II. L'Europe avec ou contre les fascistes ?

C – Carlo Rosselli : l'Europe unie par l'anti-fascisme (1935)


Extrait de Carlo Rosseli, Europeismo o fascismo ?, Giustizia e Liberta, 17 mai 1935 (trad. Eric Vial)
(...) Le triomphe nazi en Allemagne a bouleversé l'Europe. Vu les potentialités de la révolution 
hitlérienne, la chose n'est pas étonnante. Ce qui l'est, ce qui semble à peine croyable, c'est la panique 
qui s'empare des Etats européens l'un après l'autre, et maintenant tous ensemble. 
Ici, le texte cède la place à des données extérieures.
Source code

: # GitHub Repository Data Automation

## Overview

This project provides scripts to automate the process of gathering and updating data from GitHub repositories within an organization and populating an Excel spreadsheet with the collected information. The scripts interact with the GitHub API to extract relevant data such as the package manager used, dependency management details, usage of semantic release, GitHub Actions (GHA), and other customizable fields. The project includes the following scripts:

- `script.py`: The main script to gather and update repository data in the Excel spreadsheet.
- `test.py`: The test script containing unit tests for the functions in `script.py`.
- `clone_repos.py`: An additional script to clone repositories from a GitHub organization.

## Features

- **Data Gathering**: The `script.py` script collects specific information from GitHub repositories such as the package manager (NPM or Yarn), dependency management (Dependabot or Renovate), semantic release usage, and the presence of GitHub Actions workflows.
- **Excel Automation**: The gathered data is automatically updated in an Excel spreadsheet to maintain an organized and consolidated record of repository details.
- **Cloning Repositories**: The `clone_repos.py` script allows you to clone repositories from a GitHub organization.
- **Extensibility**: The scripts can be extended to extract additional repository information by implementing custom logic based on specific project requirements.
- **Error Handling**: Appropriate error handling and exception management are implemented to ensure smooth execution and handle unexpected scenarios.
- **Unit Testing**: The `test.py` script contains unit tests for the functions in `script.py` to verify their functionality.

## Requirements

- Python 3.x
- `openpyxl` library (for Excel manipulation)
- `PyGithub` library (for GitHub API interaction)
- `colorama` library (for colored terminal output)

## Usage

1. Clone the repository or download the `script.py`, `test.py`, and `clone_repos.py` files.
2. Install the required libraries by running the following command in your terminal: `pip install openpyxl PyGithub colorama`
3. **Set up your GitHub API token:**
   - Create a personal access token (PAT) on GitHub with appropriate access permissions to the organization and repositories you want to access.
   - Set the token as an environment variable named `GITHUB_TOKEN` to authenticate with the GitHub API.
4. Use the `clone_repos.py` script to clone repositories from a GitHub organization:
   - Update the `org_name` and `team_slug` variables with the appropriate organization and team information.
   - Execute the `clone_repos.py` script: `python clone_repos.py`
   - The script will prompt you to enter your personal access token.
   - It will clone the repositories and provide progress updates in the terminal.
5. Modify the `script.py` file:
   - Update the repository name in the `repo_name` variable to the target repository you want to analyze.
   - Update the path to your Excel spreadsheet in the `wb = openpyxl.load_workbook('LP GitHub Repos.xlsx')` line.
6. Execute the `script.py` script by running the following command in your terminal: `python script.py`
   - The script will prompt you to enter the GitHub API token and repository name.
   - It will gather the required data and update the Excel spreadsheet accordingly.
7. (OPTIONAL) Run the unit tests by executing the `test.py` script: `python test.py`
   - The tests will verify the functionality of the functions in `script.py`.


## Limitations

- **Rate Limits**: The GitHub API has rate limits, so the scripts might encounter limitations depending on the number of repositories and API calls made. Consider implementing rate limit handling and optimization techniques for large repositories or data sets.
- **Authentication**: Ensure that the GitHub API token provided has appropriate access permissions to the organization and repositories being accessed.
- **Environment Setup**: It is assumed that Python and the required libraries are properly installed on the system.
(...) Le nazisme a un principe ; une politique ; un but visible ; donc un formidable potentiel politique 
et   guerrier.   Il   croit   dans   le   destin   de   la   race   élue   et   dans   sa   mission   de   domination ;   il   veut 
réellement l'égalité, l'unité du Deutschum et la revanche ; sa politique est conséquente, même si un 
jour elle se résoudra en politique de Sanson. 
Mais   la   coalition   anti­allemande   n'a   ni   principe,   ni   politique,  ni   but   visible.   A   Paris,   Londres, 
Prague, la coalition arbore la bannière de la démocratie ; à Moscou, le drapeau communiste ; tandis 
qu'à Rome flotte la girouette fasciste. 
(...) Nous osons soutenir que contre l'Allemagne hitlérienne une seule politique est possible, un 
seule politique gagne : une politique de principes. 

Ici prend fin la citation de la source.